(Collected data)
○ ○ ○ ○
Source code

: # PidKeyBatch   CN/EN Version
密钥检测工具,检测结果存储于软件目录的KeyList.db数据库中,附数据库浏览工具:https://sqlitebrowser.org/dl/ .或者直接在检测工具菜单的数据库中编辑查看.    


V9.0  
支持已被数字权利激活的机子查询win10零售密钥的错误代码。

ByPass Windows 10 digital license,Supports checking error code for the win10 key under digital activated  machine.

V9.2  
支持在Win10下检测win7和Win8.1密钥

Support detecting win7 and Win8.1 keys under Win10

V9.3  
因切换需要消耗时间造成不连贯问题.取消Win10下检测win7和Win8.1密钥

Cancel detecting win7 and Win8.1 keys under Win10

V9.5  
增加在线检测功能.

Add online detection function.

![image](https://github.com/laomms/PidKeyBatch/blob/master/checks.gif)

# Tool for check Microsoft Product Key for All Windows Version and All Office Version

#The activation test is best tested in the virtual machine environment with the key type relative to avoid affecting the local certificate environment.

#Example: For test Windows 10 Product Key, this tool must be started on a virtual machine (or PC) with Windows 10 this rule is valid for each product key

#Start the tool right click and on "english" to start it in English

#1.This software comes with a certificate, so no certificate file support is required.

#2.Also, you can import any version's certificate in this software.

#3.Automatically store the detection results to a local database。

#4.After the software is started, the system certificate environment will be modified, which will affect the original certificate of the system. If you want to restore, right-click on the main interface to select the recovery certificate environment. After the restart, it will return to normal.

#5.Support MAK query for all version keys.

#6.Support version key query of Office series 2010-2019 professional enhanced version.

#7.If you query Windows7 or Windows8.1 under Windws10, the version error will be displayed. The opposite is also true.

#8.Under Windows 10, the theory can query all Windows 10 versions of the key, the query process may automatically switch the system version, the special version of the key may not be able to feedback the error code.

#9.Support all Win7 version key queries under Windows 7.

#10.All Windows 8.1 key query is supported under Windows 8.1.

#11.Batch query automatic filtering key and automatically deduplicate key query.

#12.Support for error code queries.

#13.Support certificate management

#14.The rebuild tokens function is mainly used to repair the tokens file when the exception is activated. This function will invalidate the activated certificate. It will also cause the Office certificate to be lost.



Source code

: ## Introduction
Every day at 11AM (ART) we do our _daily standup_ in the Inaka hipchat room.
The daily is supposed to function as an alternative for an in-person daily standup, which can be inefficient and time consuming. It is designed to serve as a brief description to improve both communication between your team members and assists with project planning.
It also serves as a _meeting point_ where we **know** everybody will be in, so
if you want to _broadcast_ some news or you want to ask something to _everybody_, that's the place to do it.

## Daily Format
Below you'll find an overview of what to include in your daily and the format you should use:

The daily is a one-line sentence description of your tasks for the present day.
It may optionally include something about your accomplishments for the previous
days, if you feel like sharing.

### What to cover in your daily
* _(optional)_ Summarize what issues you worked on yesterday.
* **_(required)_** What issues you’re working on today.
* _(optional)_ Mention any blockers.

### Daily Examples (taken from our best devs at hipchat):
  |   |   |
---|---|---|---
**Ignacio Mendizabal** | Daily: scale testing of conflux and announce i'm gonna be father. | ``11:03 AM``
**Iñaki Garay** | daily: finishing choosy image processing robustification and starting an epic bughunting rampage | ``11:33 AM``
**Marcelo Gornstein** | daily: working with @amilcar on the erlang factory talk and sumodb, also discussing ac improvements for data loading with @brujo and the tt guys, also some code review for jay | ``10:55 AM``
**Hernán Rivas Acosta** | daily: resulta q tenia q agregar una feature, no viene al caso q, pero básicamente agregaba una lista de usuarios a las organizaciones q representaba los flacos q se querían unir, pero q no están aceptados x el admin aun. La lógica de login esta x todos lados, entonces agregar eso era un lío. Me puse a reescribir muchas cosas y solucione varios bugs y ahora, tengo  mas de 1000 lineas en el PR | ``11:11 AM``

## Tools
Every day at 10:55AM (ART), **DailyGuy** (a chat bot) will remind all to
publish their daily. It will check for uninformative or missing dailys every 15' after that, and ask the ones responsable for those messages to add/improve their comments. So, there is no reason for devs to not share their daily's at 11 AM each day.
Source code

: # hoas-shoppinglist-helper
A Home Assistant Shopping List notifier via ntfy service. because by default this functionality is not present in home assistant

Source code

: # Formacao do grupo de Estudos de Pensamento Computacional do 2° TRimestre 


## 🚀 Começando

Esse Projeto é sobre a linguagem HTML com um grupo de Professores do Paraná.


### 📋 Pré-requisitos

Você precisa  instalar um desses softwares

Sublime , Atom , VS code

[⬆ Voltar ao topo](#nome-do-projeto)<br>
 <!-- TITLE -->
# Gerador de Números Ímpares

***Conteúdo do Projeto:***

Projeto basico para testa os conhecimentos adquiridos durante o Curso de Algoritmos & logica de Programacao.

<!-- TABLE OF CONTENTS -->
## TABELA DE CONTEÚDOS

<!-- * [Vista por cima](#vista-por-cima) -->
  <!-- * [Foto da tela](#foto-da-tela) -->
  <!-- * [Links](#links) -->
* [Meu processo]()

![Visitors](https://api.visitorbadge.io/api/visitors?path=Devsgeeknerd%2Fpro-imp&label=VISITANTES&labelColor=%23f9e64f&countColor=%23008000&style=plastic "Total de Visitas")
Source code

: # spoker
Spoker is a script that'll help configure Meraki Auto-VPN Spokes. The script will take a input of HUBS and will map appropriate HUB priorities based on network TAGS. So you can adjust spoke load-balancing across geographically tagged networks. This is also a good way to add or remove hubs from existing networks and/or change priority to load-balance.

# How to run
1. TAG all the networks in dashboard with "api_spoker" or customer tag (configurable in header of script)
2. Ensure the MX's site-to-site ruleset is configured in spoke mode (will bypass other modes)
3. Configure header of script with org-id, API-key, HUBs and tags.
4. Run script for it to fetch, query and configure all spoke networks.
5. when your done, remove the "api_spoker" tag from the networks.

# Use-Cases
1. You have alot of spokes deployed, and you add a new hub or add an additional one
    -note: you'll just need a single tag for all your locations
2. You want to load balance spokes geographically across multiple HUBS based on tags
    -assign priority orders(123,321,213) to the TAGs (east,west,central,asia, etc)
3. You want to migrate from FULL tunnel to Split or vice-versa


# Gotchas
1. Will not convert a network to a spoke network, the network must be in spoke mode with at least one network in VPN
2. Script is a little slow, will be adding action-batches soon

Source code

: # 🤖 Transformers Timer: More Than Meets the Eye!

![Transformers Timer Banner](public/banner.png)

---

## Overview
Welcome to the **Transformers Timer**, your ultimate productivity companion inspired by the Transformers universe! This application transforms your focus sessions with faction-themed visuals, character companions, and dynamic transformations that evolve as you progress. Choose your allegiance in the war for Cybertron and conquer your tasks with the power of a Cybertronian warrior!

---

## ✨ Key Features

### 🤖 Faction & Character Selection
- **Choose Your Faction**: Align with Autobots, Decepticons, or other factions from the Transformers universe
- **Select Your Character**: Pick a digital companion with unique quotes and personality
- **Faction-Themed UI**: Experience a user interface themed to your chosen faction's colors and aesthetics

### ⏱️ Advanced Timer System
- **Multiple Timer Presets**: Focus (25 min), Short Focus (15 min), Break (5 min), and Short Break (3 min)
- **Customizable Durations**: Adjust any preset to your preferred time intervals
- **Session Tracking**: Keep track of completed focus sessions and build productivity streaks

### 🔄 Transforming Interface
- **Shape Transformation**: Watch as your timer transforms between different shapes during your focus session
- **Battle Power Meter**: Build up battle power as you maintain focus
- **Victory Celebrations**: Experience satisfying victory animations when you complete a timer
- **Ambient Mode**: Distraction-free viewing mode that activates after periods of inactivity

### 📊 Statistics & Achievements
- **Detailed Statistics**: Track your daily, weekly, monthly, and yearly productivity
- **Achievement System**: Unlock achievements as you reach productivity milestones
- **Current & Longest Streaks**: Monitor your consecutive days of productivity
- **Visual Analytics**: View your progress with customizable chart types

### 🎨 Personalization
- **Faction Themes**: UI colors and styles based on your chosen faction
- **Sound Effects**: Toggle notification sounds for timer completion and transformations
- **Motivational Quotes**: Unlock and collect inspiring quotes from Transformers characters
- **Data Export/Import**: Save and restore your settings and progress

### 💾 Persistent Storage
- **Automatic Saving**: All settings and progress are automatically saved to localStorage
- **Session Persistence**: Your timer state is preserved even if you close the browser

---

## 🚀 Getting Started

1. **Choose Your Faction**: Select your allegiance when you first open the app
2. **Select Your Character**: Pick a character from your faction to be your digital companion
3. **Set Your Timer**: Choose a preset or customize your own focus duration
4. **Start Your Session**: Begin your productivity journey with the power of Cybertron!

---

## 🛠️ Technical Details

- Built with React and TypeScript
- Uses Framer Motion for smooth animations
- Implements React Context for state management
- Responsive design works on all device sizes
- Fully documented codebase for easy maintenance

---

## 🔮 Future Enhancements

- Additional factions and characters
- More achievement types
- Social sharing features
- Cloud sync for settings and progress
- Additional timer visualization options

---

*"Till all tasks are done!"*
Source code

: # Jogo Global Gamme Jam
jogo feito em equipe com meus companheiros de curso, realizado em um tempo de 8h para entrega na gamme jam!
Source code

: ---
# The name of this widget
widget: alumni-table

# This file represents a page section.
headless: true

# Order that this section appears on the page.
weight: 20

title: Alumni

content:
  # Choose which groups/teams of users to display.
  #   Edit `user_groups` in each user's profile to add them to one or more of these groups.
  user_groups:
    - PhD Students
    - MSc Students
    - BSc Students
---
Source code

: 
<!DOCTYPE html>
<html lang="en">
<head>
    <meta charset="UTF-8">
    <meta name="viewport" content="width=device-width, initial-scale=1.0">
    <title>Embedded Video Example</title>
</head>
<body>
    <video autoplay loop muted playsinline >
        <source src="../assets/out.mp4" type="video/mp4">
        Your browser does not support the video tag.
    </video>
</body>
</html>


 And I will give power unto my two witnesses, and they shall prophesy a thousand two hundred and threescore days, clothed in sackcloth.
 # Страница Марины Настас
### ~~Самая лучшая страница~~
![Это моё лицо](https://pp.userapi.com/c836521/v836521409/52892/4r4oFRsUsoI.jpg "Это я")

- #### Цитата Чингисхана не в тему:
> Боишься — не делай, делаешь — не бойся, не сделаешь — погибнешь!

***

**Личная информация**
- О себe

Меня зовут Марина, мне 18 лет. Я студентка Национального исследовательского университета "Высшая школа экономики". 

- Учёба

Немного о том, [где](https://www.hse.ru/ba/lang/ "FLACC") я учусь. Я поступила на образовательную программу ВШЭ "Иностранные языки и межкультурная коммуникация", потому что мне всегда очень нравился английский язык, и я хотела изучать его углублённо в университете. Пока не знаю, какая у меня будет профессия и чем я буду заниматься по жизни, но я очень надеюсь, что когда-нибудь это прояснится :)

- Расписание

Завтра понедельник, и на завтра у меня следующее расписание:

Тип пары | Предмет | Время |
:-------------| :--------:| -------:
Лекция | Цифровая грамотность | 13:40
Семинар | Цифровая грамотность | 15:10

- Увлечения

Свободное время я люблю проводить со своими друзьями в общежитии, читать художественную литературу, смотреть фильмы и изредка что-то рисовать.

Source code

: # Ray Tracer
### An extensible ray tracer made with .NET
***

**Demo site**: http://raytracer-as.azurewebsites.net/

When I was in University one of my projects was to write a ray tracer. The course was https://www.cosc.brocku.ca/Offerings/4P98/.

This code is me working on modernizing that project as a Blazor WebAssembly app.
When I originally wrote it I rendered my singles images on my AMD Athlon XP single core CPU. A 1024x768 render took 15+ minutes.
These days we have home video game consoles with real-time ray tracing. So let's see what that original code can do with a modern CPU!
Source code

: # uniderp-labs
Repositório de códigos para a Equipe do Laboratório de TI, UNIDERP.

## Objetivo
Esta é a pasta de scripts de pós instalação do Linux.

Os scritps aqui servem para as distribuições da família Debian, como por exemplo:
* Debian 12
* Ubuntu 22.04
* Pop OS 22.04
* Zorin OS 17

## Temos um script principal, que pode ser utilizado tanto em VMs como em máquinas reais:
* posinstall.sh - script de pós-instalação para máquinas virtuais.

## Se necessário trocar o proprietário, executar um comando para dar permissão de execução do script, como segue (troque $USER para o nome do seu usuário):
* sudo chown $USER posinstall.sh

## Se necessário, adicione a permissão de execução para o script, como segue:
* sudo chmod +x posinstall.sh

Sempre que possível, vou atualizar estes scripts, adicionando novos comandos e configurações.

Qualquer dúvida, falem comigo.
○ ○ ○ ○
_Your goal:_ Please retype the top of the data exactly, down to and including the line that holds "Add online detection function.", and nothing further.

_Written response:_
Source code

: # PidKeyBatch   CN/EN Version
密钥检测工具,检测结果存储于软件目录的KeyList.db数据库中,附数据库浏览工具:https://sqlitebrowser.org/dl/ .或者直接在检测工具菜单的数据库中编辑查看.    


V9.0  
支持已被数字权利激活的机子查询win10零售密钥的错误代码。

ByPass Windows 10 digital license,Supports checking error code for the win10 key under digital activated  machine.

V9.2  
支持在Win10下检测win7和Win8.1密钥

Support detecting win7 and Win8.1 keys under Win10

V9.3  
因切换需要消耗时间造成不连贯问题.取消Win10下检测win7和Win8.1密钥

Cancel detecting win7 and Win8.1 keys under Win10

V9.5  
增加在线检测功能.

Add online detection function.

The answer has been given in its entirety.